L'avenir de la Birmanie

Quels sont les grands chantiers et projets pour l’année à venir ?

Nous allons continuer à soutenir les jeunes qui devraient être à l’école mais qui ne le sont pas (soit les professeurs font grève et l’école est fermée, soit il est dangereux de s’y rendre dans les zones en conflit) pour qu’ils continuent de recevoir une instruction et d’être éduqués. Nous allons aussi aider les jeunes de terminale, qui malheureusement ne pourront pas être re-scolarisés. Ceux-là vont recevoir une formation courte mais professionnalisante pour avoir plus de chance de trouver un travail.

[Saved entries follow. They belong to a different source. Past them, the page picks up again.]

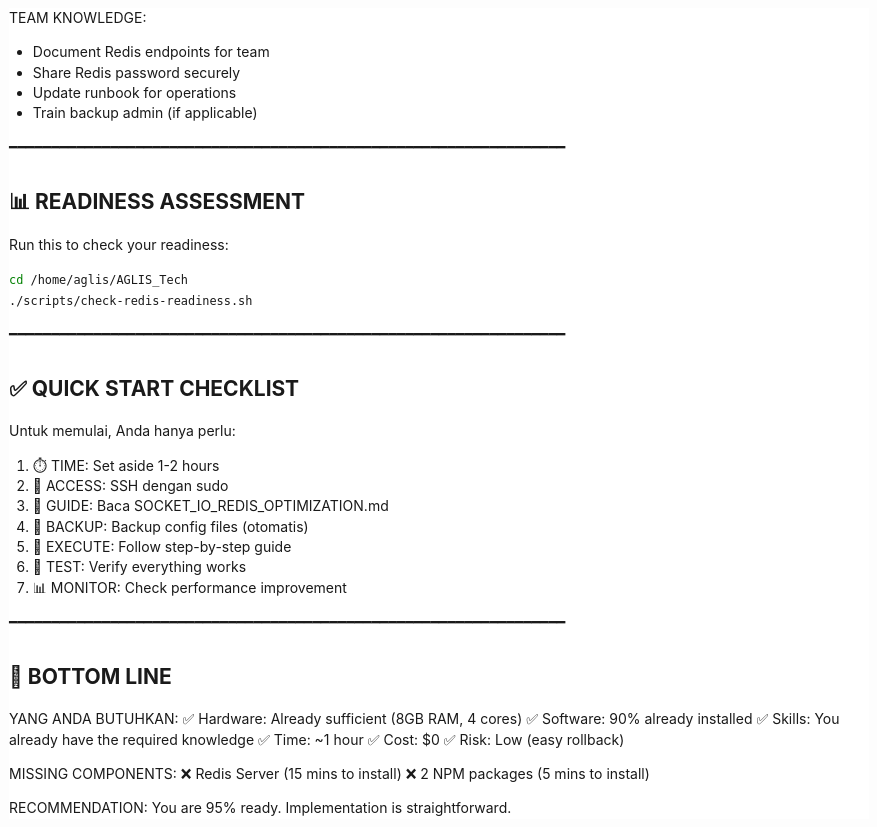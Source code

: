 TEAM KNOWLEDGE:
- Document Redis endpoints for team
- Share Redis password securely
- Update runbook for operations
- Train backup admin (if applicable)

━━━━━━━━━━━━━━━━━━━━━━━━━━━━━━━━━━━━━━━━━━━━━━━━━━━━━━━━━━━━━━━━━━

## 📊 READINESS ASSESSMENT

Run this to check your readiness:

```bash
cd /home/aglis/AGLIS_Tech
./scripts/check-redis-readiness.sh
```

━━━━━━━━━━━━━━━━━━━━━━━━━━━━━━━━━━━━━━━━━━━━━━━━━━━━━━━━━━━━━━━━━━

## ✅ QUICK START CHECKLIST

Untuk memulai, Anda hanya perlu:

1. ⏱️  TIME: Set aside 1-2 hours
2. 🔐 ACCESS: SSH dengan sudo
3. 📖 GUIDE: Baca SOCKET_IO_REDIS_OPTIMIZATION.md
4. 💾 BACKUP: Backup config files (otomatis)
5. 🚀 EXECUTE: Follow step-by-step guide
6. 🧪 TEST: Verify everything works
7. 📊 MONITOR: Check performance improvement

━━━━━━━━━━━━━━━━━━━━━━━━━━━━━━━━━━━━━━━━━━━━━━━━━━━━━━━━━━━━━━━━━━

## 🎯 BOTTOM LINE

YANG ANDA BUTUHKAN:
✅ Hardware: Already sufficient (8GB RAM, 4 cores)
✅ Software: 90% already installed
✅ Skills: You already have the required knowledge
✅ Time: ~1 hour
✅ Cost: $0
✅ Risk: Low (easy rollback)

MISSING COMPONENTS:
❌ Redis Server (15 mins to install)
❌ 2 NPM packages (5 mins to install)

RECOMMENDATION: You are 95% ready. Implementation is straightforward.

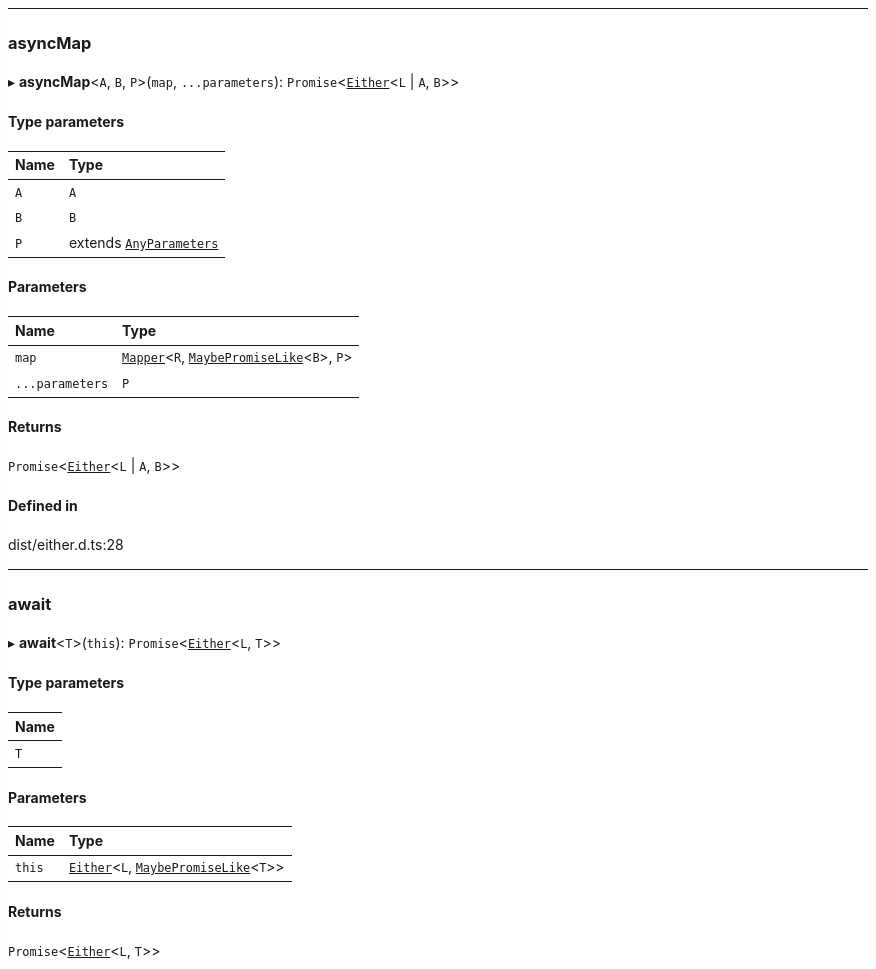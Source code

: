 ___

### asyncMap

▸ **asyncMap**\<`A`, `B`, `P`\>(`map`, `...parameters`): `Promise`\<[`Either`](../modules/internal_.md#either)\<`L` \| `A`, `B`\>\>

#### Type parameters

| Name | Type |
| :------ | :------ |
| `A` | `A` |
| `B` | `B` |
| `P` | extends [`AnyParameters`](../modules.md#anyparameters) |

#### Parameters

| Name | Type |
| :------ | :------ |
| `map` | [`Mapper`](../modules/internal_.md#mapper)\<`R`, [`MaybePromiseLike`](../modules.md#maybepromiselike)\<`B`\>, `P`\> |
| `...parameters` | `P` |

#### Returns

`Promise`\<[`Either`](../modules/internal_.md#either)\<`L` \| `A`, `B`\>\>

#### Defined in

dist/either.d.ts:28

___

### await

▸ **await**\<`T`\>(`this`): `Promise`\<[`Either`](../modules/internal_.md#either)\<`L`, `T`\>\>

#### Type parameters

| Name |
| :------ |
| `T` |

#### Parameters

| Name | Type |
| :------ | :------ |
| `this` | [`Either`](../modules/internal_.md#either)\<`L`, [`MaybePromiseLike`](../modules.md#maybepromiselike)\<`T`\>\> |

#### Returns

`Promise`\<[`Either`](../modules/internal_.md#either)\<`L`, `T`\>\>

Les jeunes gens, soupçonnés de rejoindre la résistance sont particulièrement vulnérables. Beaucoup de jeunes garçons et filles partent à l’étranger pour gagner leur vie. Les conditions politiques mais aussi économiques sont tellement mauvaises.  Les responsables me rappellaient l’importance de s’occuper tout particulièrement de cette génération.

Nous allons continuer d’animer le réseau des responsables de programmes à distance, pour qu’ils continuent de suivre de près les jeunes. Et pourquoi pas proposer des activités éducatives, en plus de la distribution du parrainage, pour palier la fermeture des écoles. Nous avons embauché deux coordinateurs locaux birmans, qui peuvent accompagner ces responsables sur le terrain ; il faut également former et accompagner ces personnes. La crise politique et l’impossibilité pour le moment de renvoyer des volontaires nous demande de revoir notre façon de travailler, pas seulement pour un temps court mais sur le long terme. Malheureusement la situation actuelle va -d’après toutes les personnes que j’ai rencontrées- se poursuivre, voire empirer. La présence d’Enfants du Mékong sera d’autant plus nécessaire.